WAYLAND, Mich. (WOOD) — In what sometimes seems like a throwaway society, cobbler Alan Baugh has mastered what some considered a dying trade.
“Times have changed. A lot of people think that, that it’s a throw away thing. But if it’s fixable, I’ll fix it,” Baugh said.
Four days a week, you’ll find the 93-year-old doing the job he has loved since his first heel repair when he was 12 years old.
“I could pull a heel off pretty easy. I wasn’t quite accomplished to grind if off, so my dad would do that. As time went on, I learned everything that was involved,” Baugh recalled. “I just made it a point as time went on to do a good job, and people appreciate that.”
Baugh’s grandfather opened the Baugh shoe store and repair shop in downtown Wayland in 1923. His father took over the business a few years later after his grandfather died. Baugh was born into the family business in 1929. As he grew up, he learned the sole grinding, heel pounding, boot polishing skills needed to make something old new again.
“If it’s fixable, I’ll fix it. I’ve got a pair of shoes here that the soles fell off. So many of the shoes are glue processed,” Baugh said, showing off one of the many jobs he tackled recently. “It isn’t anything I went to school for. It’s like doing it, learning to do it, to do it right and make it so it’s acceptable to the customer.”

His people skills are just as impressive. You’ve heard of people giving strangers the shirt off their back; Baugh has given the shoes off his feet.
“There was a few years ago, I had a man that had to have his shoes fixed. He didn’t have a pair of shoes with him, so I lent him my shoes. And I fixed his. He wore my shoes. He came back later and picked his up,” Baugh said.
Customers’ praise for a job done right has meant almost as much as the ring of the cash register for Baugh.
“It makes me feel good that I’ve accomplished something that made people happy,” Baugh said. “That’s a reward to know that people appreciate my good work.”
With the exception of the two years he spent in service to his country, Baugh has worked his craft for the better part of eight decades while he and his wife Lois, who died in 2021, raised their four children.
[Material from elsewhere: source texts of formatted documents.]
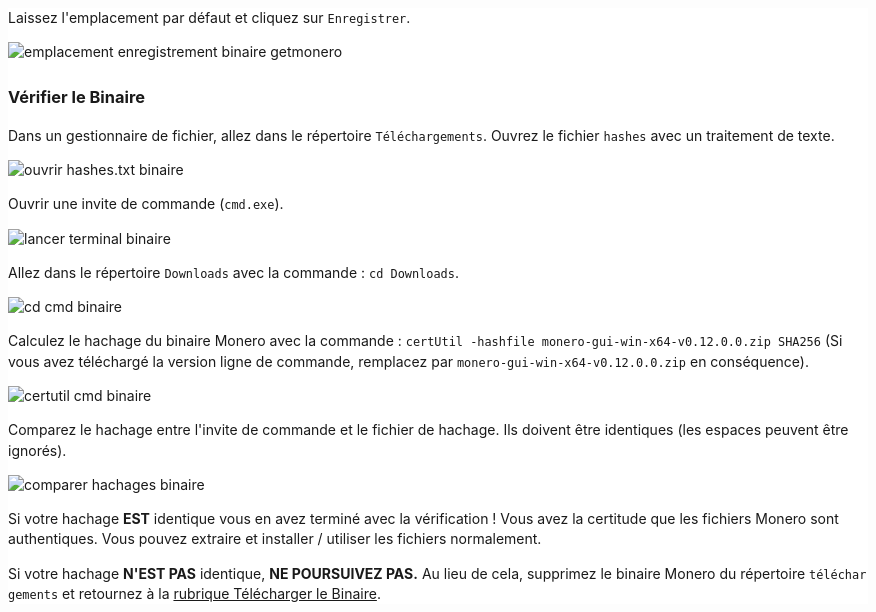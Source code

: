 Laissez l'emplacement par défaut et cliquez sur `Enregistrer`.

![emplacement enregistrement binaire
getmonero](/img/resources/user-guides/en/verify_binary_windows_beginner/verify-win_binary-getmonero-save-location.png)

### Vérifier le Binaire

Dans un gestionnaire de fichier, allez dans le répertoire
`Téléchargements`. Ouvrez le fichier `hashes` avec un traitement de texte.

![ouvrir hashes.txt
binaire](/img/resources/user-guides/en/verify_binary_windows_beginner/verify-win_binary-word-hashfile.png)

Ouvrir une invite de commande (`cmd.exe`).

![lancer terminal
binaire](/img/resources/user-guides/en/verify_binary_windows_beginner/verify-win_binary-cmd-launch.png)

Allez dans le répertoire `Downloads` avec la commande : `cd Downloads`.

![cd cmd
binaire](/img/resources/user-guides/en/verify_binary_windows_beginner/verify-win_binary-cmd-cd.png)

Calculez le hachage du binaire Monero avec la commande : `certUtil -hashfile
monero-gui-win-x64-v0.12.0.0.zip SHA256` (Si vous avez téléchargé la version
ligne de commande, remplacez par `monero-gui-win-x64-v0.12.0.0.zip` en
conséquence).

![certutil cmd
binaire](/img/resources/user-guides/en/verify_binary_windows_beginner/verify-win_binary-cmd-certutil.png)

Comparez le hachage entre l'invite de commande et le fichier de hachage. Ils
doivent être identiques (les espaces peuvent être ignorés).

![comparer hachages
binaire](/img/resources/user-guides/en/verify_binary_windows_beginner/verify-win_binary-word-cmd-compare.png)

Si votre hachage **EST** identique vous en avez terminé avec la vérification
! Vous avez la certitude que les fichiers Monero sont authentiques. Vous
pouvez extraire et installer / utiliser les fichiers normalement.

Si votre hachage **N'EST PAS** identique, **NE POURSUIVEZ PAS.** Au lieu de
cela, supprimez le binaire Monero du répertoire `téléchargements` et
retournez à la [rubrique Télécharger le Binaire](#télécharger-le-binaire).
It’s still a family business. Daughter Sherry works the cash register. Son Tim was set to take over until he died unexpectedly in 1988.
“He’d be the boss right now and I’d be part time,” Baugh said.
Instead, Baugh keeps busy.
Customers come from all over, like Teresa Petersen who drove in from Freeport with six pairs of cowboy boots that needed work.
“There’s not many around out there anymore so we’re just tickled to find him,” Petersen remarked as Sherry placed repair tags on the boots.
Even at 93, Alan’s not ready to put down the heel hammer or other tools of the trade, but he knows the time will come when he must step back. With no succession plan, no one ready to step in and take over, Baugh says he’s taking it one day at a time.
“When I’ve got so much to do, I don’t have time to train anybody,” Baugh said. “I’ve just got to wait until the time comes and I’ll make some attempt to find somebody to take it over.”